PORTLAND, Ore. (KOIN) — More than two dozen mayors across Oregon are banding together, asking state lawmakers for more taxpayer money to help fight the homeless crisis.

The Oregon Mayors Association recently sent a letter to the Oregon legislature asking for funding, saying that $123 million is needed each year to disperse among the state’s cities.

Multiple Oregon mayors spoke Monday afternoon about more reasons why the funding is needed.

“While we have significant skin in the game, our city’s budget cannot do what needs to be done to solve this without significant state resources,” Beaverton Mayor Lacey Beaty said. “We are requesting that each city be given $40 per resident based on the latest Portland State University calculations, with no city being given less than $50,000.”

North Plains Mayor Teri Lenahan stated that each community has its own unique challenges and that a “one-size-fits-all solution won’t work for every city.”

In response to the OMA’s letter, Oregon House leaders responded with an outline of money the state has invested in homeless services in the last two years.

All the mayors in the coalition agree using taxpayer money to end the crisis is a bipartisan issue.

“This is a human issue, and issue of safety and sanitation and care and humanity and all kinds of things that really don’t care about Ds and Rs after your name,” Dayton Mayor Beth Wytoski said.

Gresham Mayor Travis Stovall added that this is an issue that’s been “going on for far too long.”

KOIN 6 News requested an interview with a member of the Oregon House Democratic Caucus, but a spokesperson wasn’t able to arrange one on Monday. They did, however, provide a copy of a letter sent to the Oregon Mayors Association on Oct. 25th that thanked OMA for the work that cities and counties have done in response to the homelessness crisis.

The letter was signed by House Majority Leader, Julie Fahey, Representative Maxine Dexter, who serves as the Chair of the House Committee on Housing and Senator Kayse Jama, the Chair of the Senate Committee on Housing and Development.
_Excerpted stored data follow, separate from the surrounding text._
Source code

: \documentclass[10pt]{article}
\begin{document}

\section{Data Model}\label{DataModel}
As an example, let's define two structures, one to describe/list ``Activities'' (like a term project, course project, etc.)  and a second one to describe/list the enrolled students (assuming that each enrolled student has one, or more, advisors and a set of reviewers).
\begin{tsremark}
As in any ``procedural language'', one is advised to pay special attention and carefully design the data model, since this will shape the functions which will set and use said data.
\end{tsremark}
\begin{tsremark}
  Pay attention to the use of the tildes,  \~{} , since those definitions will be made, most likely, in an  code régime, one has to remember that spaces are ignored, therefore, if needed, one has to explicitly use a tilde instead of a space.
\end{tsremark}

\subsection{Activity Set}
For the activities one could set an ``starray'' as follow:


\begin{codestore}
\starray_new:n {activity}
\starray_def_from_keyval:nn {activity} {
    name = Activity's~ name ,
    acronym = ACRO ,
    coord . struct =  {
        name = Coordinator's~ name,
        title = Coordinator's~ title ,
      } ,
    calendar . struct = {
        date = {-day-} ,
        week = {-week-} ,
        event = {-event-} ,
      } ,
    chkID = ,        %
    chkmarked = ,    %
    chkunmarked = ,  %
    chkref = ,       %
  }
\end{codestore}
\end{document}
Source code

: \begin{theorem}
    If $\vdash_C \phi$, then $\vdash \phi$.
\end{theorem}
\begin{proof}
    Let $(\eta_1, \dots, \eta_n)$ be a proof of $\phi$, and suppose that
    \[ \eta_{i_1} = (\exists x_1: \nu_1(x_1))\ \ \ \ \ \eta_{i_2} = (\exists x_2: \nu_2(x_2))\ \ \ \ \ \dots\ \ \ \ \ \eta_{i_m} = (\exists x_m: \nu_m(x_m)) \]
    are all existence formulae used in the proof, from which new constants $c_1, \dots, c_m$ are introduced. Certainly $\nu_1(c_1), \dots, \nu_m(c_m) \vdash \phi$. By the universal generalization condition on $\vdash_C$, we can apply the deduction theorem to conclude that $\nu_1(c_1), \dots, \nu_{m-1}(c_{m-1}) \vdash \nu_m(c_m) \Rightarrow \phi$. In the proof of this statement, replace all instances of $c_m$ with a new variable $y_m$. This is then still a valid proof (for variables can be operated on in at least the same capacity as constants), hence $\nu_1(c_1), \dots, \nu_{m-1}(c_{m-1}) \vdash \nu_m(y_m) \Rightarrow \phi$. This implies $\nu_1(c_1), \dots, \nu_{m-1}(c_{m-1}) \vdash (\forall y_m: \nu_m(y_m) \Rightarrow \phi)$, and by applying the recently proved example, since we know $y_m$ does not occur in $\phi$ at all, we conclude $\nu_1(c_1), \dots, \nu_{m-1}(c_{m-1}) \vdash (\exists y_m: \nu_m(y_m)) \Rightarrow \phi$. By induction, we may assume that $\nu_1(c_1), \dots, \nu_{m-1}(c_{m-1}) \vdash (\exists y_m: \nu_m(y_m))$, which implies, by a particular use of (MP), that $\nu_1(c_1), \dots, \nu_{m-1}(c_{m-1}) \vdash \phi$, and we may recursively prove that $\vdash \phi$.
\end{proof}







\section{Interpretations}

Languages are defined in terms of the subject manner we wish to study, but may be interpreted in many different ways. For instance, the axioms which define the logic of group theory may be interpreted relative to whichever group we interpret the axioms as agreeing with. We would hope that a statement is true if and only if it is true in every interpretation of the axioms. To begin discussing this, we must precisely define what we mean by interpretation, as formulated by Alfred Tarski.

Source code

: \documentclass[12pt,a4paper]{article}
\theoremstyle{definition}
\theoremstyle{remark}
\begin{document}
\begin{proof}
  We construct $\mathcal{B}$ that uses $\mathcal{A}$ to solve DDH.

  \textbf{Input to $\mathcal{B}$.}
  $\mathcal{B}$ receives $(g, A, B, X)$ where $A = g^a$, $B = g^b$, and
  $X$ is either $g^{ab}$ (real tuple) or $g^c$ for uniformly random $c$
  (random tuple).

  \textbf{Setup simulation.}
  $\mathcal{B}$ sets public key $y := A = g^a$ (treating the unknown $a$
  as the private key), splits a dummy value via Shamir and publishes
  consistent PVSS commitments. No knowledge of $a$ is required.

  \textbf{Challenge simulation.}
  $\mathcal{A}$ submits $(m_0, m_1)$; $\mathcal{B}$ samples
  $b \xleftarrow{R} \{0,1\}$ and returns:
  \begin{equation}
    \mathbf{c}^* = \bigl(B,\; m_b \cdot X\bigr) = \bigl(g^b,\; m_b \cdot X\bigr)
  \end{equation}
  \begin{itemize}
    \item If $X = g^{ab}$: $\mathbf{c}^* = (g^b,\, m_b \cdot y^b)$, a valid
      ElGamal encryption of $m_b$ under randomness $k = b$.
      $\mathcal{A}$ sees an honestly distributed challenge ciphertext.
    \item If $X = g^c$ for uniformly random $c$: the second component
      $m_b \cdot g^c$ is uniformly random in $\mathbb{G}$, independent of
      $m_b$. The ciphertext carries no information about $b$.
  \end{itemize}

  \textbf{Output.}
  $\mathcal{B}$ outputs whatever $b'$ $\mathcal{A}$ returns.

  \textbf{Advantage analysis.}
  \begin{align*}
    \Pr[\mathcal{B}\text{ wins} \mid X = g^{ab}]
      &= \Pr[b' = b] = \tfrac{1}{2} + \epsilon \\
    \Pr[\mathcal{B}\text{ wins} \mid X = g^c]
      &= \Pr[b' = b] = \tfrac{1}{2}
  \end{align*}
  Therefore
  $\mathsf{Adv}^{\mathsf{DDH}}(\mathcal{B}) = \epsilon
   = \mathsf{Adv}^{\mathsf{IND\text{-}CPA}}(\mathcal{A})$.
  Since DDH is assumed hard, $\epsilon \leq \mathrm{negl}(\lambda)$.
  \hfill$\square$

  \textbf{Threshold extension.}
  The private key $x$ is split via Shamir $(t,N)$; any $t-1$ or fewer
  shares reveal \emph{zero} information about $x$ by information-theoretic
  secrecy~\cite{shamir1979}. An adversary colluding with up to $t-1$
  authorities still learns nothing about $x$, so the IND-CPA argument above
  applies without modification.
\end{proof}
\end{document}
It said in part “we agree wholeheartedly that responding to a crisis of this magnitude requires collaboration between leaders at every level of government,” and “We’re looking forward to continuing our partnerships with local governments, and to meeting in person to understand the ways we can most effectively support the work you are doing and to learn more about your request for a funding allocation in the 2023 session.”

The letter also contained details about homelessness and housing policies and investments passed by the legislature in the last few years.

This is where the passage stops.